» **Requirement**
Only one stretch of the data below should be repeated: the lines from the line containing "В данной лабораторной" through the line containing "Плохие практики которые", inclusive, exactly as they are.

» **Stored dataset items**
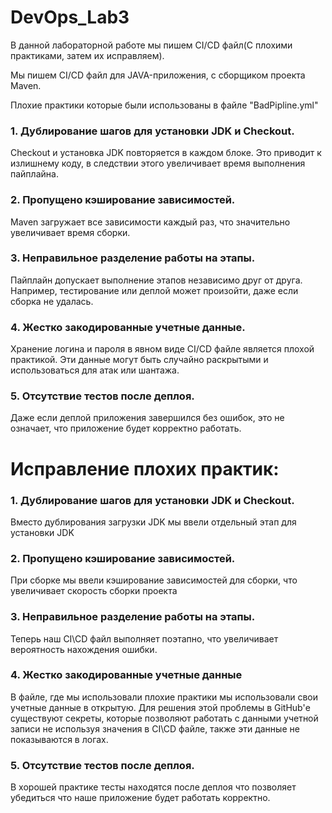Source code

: # DevOps_Lab3

В данной лабораторной работе мы пишем CI/CD файл(С плохими практиками, затем их исправляем).

Мы пишем CI/CD файл для JAVA-приложения, с сборщиком проекта Maven.

Плохие практики которые были использованы в файле "BadPipline.yml"


<h3> 1.  Дублирование шагов для установки JDK и Checkout.</h3>
Checkout и установка JDK повторяется в каждом блоке. Это приводит к излишнему коду, в следствии этого увеличивает время выполнения пайплайна.  

<h3> 2. Пропущено кэширование зависимостей. </h3>
Maven загружает все зависимости каждый раз, что значительно увеличивает время сборки.

<h3> 3. Неправильное разделение работы на этапы.</h3>
Пайплайн допускает выполнение этапов независимо друг от друга. Например, тестирование или деплой может произойти, даже если сборка не удалась.

<h3> 4. Жестко закодированные учетные данные. </h3>
Хранение логина и пароля в явном виде CI/CD файле является плохой практикой. Эти данные могут быть случайно раскрытыми и использоваться для атак или шантажа.

<h3> 5. Отсутствие тестов после деплоя. </h3>
Даже если деплой приложения завершился без ошибок, это не означает, что приложение будет корректно работать.  

<h1> Исправление плохих практик: </h1>

<h3> 1. Дублирование шагов для установки JDK и Checkout.</h3>
 Вместо дублирования загрузки JDK мы ввели отдельный этап для установки JDK
<h3> 2. Пропущено кэширование зависимостей. </h3>
При сборке мы ввели кэширование зависимостей для сборки, что увеличивает скорость сборки проекта
<h3> 3. Неправильное разделение работы на этапы. </h3>
Теперь наш CI\CD файл выполняет поэтапно, что увеличивает вероятность нахождения ошибки.
<h3> 4. Жестко закодированные учетные данные </h3>
В файле, где мы использовали плохие практики мы использовали свои учетные данные в открытую. Для решения этой проблемы в GitHub'е существуют секреты, которые позволяют работать с данными учетной записи не используя значения в CI\CD файле, также эти данные не показываются в логах.
<h3> 5.  Отсутствие тестов после деплоя. </h3>
В хорошей практике тесты находятся после деплоя что позволяет убедиться что наше приложение будет работать корректно. 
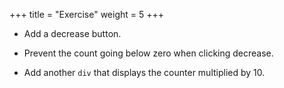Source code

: +++
title       = "Exercise"
weight      = 5
+++

- Add a decrease button.

- Prevent the count going below zero when clicking decrease.

- Add another `div` that displays the counter multiplied by 10.
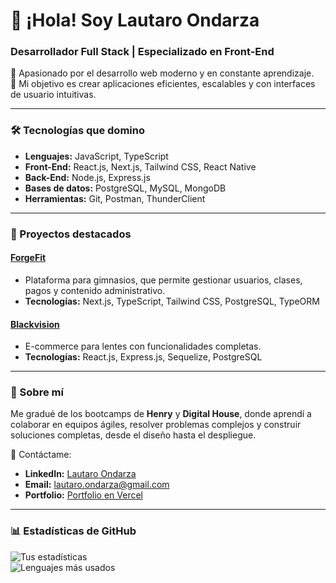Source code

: # 👋 ¡Hola! Soy Lautaro Ondarza  
### Desarrollador Full Stack | Especializado en Front-End  

🚀 Apasionado por el desarrollo web moderno y en constante aprendizaje.  
🎯 Mi objetivo es crear aplicaciones eficientes, escalables y con interfaces de usuario intuitivas.  

---

### 🛠 Tecnologías que domino  
- **Lenguajes:** JavaScript, TypeScript  
- **Front-End:** React.js, Next.js, Tailwind CSS, React Native
- **Back-End:** Node.js, Express.js  
- **Bases de datos:** PostgreSQL, MySQL, MongoDB  
- **Herramientas:** Git, Postman, ThunderClient  

---

### 📂 Proyectos destacados  
#### [ForgeFit](https://pf-webgym-qv6r.vercel.app/)  
- Plataforma para gimnasios, que permite gestionar usuarios, clases, pagos y contenido administrativo.  
- **Tecnologías:** Next.js, TypeScript, Tailwind CSS, PostgreSQL, TypeORM  

#### [Blackvision](https://github.com/Londarza/grupo_3_blackvision)  
- E-commerce para lentes con funcionalidades completas.  
- **Tecnologías:** React.js, Express.js, Sequelize, PostgreSQL  

---

### 🌱 Sobre mí  
Me gradué de los bootcamps de **Henry** y **Digital House**, donde aprendí a colaborar en equipos ágiles, resolver problemas complejos y construir soluciones completas, desde el diseño hasta el despliegue.  

📩 Contáctame:  
- **LinkedIn:** [Lautaro Ondarza](https://www.linkedin.com/in/lautaro-ondarza)  
- **Email:** lautaro.ondarza@gmail.com  
- **Portfolio:**  [Portfolio en Vercel](https://portfolio-mkledh9op-londarzas-projects.vercel.app/)  
---

### 📊 Estadísticas de GitHub  
![Tus estadísticas](https://github-readme-stats.vercel.app/api?username=Londarza&show_icons=true&theme=radical)  
![Lenguajes más usados](https://github-readme-stats.vercel.app/api/top-langs/?username=Londarza&layout=compact&theme=radical)  
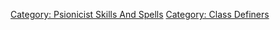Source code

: [Category: Psionicist Skills And
Spells](Category:_Psionicist_Skills_And_Spells "wikilink") [Category:
Class Definers](Category:_Class_Definers "wikilink")
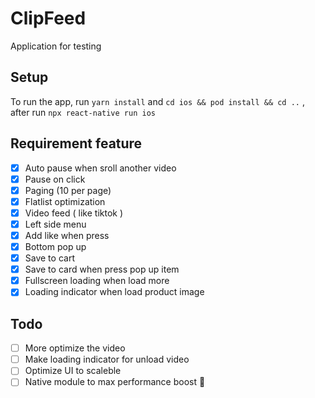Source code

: # ClipFeed
 
 Application for testing


 
## Setup


To run the app, run `yarn install` and `cd ios && pod install && cd ..` , after run `npx react-native run ios`

## Requirement feature 

 - [x] Auto pause when sroll another video
 - [x] Pause on click
 - [x] Paging (10 per page)
 - [x] Flatlist optimization
 - [x] Video feed ( like tiktok )
 - [x] Left side menu
 - [x] Add like when press
 - [x] Bottom pop up
 - [x] Save to cart
 - [x] Save to card when press pop up item  
 - [x] Fullscreen loading when load more
 - [x] Loading indicator when load product image
## Todo
- [ ] More optimize the video
- [ ] Make loading indicator for unload video
- [ ] Optimize UI to scaleble
- [ ] Native module to max performance boost 🚀

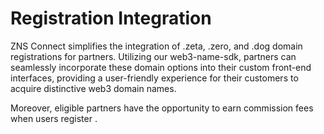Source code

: # Registration Integration

ZNS Connect simplifies the integration of .zeta, .zero, and .dog domain registrations for partners. Utilizing our web3-name-sdk, partners can seamlessly incorporate these domain options into their custom front-end interfaces, providing a user-friendly experience for their customers to acquire distinctive web3 domain names.&#x20;

Moreover, eligible partners have the opportunity to earn commission fees when users register .
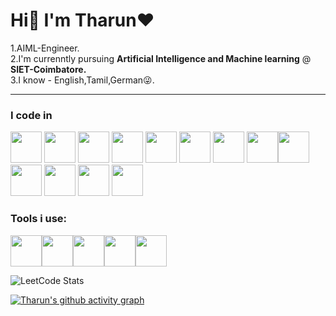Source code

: # Hi👋 I'm **Tharun**❤️

1.AIML-Engineer.<br>
2.I'm currenntly pursuing **Artificial Intelligence and Machine learning** @  **SIET-Coimbatore.**<br>
3.I know - English,Tamil,German😜.<br>

* **
### I code in
<img height="50" width="50" src="https://img.icons8.com/color/48/000000/python.png" /> <img height="50" width="50" src="https://img.icons8.com/color/48/000000/c-programming.png" /> <img height="50" width="50" src="https://img.icons8.com/color/48/000000/c-plus-plus-logo.png" /> <img height="50" width="50" src="https://img.icons8.com/color/48/000000/java-coffee-cup-logo.png" /> <img height="50" width="50" src="https://img.icons8.com/color/48/000000/html-5.png" /> <img height="50" width="50" src="https://img.icons8.com/color/48/000000/css3.png" /> <img height="50" width="50" src="https://img.icons8.com/color/48/000000/bootstrap.png" />
<img height="50" width="50" src="https://img.icons8.com/color/48/000000/javascript.png"/><img height="50" width="50" src="https://img.icons8.com/color/48/000000/tensorflow.png"/> <img height="50" width="50" src="https://img.icons8.com/color/48/000000/react-native.png"/> <img height="50" width="50" src="https://img.icons8.com/color/48/000000/mysql-logo.png"/> <img height="50" width="50" src="https://img.icons8.com/color/48/000000/mongodb.png"/> <img height="50" width="50" src="https://img.icons8.com/color/48/000000/nodejs.png"/>

### Tools i use:
<img height="50" width="50" src="https://img.icons8.com/color/48/000000/visual-studio-code-2019.png"/><img height="50" width="50" src="https://img.icons8.com/color/48/000000/pycharm.png"/><img height="50" width="50" src="https://img.icons8.com/dusk/64/000000/anaconda.png"/><img height="50" src="https://img.icons8.com/color/480/null/notion--v1.png" /><img height="50" width="50" src="https://img.icons8.com/color/48/000000/figma--v1.png"/>


![LeetCode Stats](https://leetcard.jacoblin.cool/Tharun07-_?theme=radical&font=Miltonian%20Tattoo)

[![Tharun's github activity graph](https://github-readme-activity-graph.vercel.app/graph?username=Tharun-221507&bg_color=0d1117&color=58a6ff&line=1f6feb&point=00ff2a&area=true&hide_border=true)](https://github.com/ashutosh00710/github-readme-activity-graph)
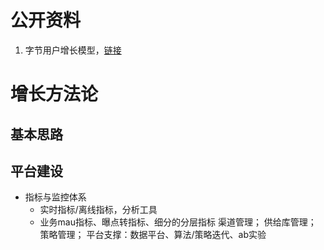 # 公开资料
  1. 字节用户增长模型，[链接](https://mp.weixin.qq.com/s?__biz=MzkwMzMwOTQwMg==&mid=2247497502&idx=1&sn=da50ae5ef7acd570efdde39a70409138&chksm=c09a862bf7ed0f3df888b66c53f2f4db25e12ff200319dea4a52086fe97475f704527ae2d1c6&scene=21#wechat_redirect)


# 增长方法论
## 基本思路

## 平台建设
  - 指标与监控体系
    - 实时指标/离线指标，分析工具
    - 业务mau指标、曝点转指标、细分的分层指标
  渠道管理；
  供给库管理；
  策略管理；
  平台支撑：数据平台、算法/策略迭代、ab实验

» **Solution to this task**
В данной лабораторной работе мы пишем CI/CD файл(С плохими практиками, затем их исправляем).

Мы пишем CI/CD файл для JAVA-приложения, с сборщиком проекта Maven.

Плохие практики которые были использованы в файле "BadPipline.yml"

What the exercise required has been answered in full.